Second, the roll and pitch torques $({\tau }_x,{\tau }_y)$ are realized by cyclic inputs applied exclusively to the lower rotor. The achievable cyclic torques are bounded by

$${\tau }_{x,max}=k_x{n}_l^2{\delta }_{max},{\tau }_{y,max}=k_y{n}_l^2{\delta }_{max},$$

where ${\delta }_{max}$ is the maximum cyclic deflection.
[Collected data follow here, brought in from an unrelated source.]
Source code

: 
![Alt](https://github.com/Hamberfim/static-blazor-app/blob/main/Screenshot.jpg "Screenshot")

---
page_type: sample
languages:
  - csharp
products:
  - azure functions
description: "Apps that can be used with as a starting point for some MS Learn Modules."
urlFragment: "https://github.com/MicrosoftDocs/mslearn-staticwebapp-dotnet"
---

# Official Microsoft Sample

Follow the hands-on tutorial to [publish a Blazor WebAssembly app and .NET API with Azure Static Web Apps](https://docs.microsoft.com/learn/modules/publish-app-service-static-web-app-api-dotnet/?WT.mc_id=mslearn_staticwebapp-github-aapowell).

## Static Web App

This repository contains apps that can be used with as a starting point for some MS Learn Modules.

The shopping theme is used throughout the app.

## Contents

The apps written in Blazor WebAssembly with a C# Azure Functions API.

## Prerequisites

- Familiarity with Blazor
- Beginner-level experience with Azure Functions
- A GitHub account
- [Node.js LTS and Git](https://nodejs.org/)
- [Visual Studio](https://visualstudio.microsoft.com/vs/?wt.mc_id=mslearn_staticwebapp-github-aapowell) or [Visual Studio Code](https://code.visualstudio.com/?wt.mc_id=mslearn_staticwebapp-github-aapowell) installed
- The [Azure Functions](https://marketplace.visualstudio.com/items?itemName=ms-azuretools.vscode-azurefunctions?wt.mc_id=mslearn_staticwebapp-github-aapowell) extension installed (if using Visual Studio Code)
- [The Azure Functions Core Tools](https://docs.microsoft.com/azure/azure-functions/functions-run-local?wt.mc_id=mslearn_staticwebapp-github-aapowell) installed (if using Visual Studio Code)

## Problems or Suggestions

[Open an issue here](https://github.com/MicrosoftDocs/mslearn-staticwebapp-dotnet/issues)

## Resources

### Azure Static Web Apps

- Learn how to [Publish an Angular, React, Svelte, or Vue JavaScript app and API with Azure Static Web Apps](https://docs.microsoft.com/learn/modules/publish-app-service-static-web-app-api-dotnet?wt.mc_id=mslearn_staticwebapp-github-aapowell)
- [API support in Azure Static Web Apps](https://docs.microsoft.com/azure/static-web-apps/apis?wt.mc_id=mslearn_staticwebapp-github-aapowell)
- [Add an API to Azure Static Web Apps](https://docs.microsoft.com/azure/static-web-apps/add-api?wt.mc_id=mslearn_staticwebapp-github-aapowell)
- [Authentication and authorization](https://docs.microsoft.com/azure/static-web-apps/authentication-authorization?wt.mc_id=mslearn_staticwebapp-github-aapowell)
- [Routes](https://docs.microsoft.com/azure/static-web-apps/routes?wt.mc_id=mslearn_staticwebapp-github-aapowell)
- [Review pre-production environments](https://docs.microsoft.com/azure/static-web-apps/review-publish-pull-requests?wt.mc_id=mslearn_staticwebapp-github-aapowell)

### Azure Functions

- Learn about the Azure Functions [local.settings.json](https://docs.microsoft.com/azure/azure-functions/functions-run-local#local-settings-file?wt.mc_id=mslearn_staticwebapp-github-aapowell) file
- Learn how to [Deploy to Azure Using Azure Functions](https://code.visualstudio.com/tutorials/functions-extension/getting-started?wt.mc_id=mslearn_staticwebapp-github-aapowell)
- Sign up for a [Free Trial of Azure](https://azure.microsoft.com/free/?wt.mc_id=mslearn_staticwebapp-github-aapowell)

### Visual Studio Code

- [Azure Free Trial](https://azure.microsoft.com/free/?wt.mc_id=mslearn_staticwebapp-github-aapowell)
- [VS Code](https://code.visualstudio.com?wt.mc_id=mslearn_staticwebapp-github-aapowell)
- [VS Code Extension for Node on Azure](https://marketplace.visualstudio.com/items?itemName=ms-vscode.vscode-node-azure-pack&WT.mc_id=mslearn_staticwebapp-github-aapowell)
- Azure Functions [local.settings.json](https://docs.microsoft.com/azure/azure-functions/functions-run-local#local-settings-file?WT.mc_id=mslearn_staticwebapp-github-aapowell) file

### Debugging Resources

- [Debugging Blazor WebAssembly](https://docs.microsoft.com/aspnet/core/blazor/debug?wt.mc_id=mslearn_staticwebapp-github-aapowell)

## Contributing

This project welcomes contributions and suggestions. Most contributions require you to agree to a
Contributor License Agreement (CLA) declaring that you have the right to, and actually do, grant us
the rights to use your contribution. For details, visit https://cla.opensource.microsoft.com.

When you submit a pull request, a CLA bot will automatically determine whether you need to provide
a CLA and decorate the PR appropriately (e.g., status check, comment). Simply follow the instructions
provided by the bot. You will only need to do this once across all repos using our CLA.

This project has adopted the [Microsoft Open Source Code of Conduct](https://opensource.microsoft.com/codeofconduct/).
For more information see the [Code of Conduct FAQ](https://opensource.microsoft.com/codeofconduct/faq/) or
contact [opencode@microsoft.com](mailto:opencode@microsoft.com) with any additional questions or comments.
To avoid axis-wise saturation distortions, an elliptical limiting strategy is employed. The commanded torques are first normalized with respect to their bounds:

$${\widehat{\tau }}_x={\displaystyle \frac{{\tau }_x^{\mathrm{cmd}}}{{\tau }_{x,max}}},{\widehat{\tau }}_y={\displaystyle \frac{{\tau }_y^{\mathrm{cmd}}}{{\tau }_{y,max}}}.$$

If the vector $({\widehat{\tau }}_x,{\widehat{\tau }}_y)$ lies outside the unit circle, i.e.,

$${\widehat{\tau }}_x^2+{\widehat{\tau }}_y^2>1,$$

it is radially scaled back onto the circle:

$$({\widehat{\tau }}_x^{\prime },{\widehat{\tau }}_y^{\prime })={\displaystyle \frac{1}{\sqrt{{\widehat{\tau }}_x^2+{\widehat{\tau }}_y^2}}}({\widehat{\tau }}_x,{\widehat{\tau }}_y).$$

The physically feasible torques are then reconstructed as

$${\tau }_x={\widehat{\tau }}_x^{\prime }{\tau }_{x,max},{\tau }_y={\widehat{\tau }}_y^{\prime }{\tau }_{y,max}.$$

Finally, the corresponding cyclic deflections are obtained as

$${\delta }_{long}={\displaystyle \frac{{\tau }_x}{k_x{n}_l^2}},{\delta }_{lat}={\displaystyle \frac{{\tau }_y}{k_y{n}_l^2}},$$

with an additional saturation applied in

$${\delta }_{long},{\delta }_{lat}\in [-{\delta }_{max},{\delta }_{max}].$$

5. Simulation and Validation

To demonstrate the effectiveness of the proposed cascaded ADRC framework, numerical and hardware-in-the-loop (HIL) simulations are carried out. The simulations provide a controlled environment to compare different control strategies under identical conditions, which confirm the capability of the proposed method to achieve accurate trajectory tracking and robust disturbance rejection.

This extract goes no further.